- **Problem description**
Every line in the records below that holds "jupiter" must be identified and copied.

- **Record extracts**
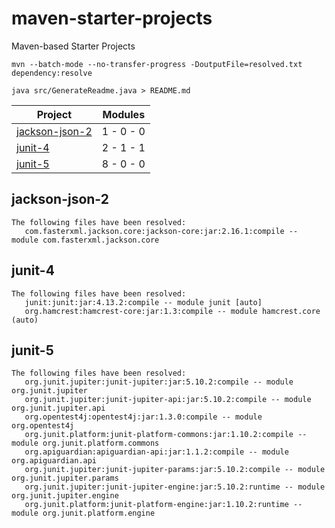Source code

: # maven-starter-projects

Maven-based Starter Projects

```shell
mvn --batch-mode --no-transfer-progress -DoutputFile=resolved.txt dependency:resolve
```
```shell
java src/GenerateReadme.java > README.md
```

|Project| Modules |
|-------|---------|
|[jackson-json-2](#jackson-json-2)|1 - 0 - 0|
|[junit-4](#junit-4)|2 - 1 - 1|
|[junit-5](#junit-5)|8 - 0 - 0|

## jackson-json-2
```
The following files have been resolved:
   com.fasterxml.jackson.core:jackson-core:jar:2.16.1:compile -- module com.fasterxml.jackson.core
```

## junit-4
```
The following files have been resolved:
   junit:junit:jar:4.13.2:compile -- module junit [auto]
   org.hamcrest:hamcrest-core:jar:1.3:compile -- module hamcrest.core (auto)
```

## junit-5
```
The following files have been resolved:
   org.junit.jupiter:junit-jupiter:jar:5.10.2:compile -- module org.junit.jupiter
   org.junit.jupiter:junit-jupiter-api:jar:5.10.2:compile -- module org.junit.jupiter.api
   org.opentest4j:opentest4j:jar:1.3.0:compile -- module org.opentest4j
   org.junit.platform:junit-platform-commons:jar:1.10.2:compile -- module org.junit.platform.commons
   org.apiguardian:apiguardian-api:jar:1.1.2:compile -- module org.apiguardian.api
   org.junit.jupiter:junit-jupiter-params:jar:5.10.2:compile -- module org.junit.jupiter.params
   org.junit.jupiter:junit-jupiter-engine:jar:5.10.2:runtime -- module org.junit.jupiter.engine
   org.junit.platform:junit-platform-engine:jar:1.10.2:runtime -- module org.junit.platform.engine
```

- **Response**
   org.junit.jupiter:junit-jupiter:jar:5.10.2:compile -- module org.junit.jupiter
   org.junit.jupiter:junit-jupiter-api:jar:5.10.2:compile -- module org.junit.jupiter.api
   org.junit.jupiter:junit-jupiter-params:jar:5.10.2:compile -- module org.junit.jupiter.params
   org.junit.jupiter:junit-jupiter-engine:jar:5.10.2:runtime -- module org.junit.jupiter.engine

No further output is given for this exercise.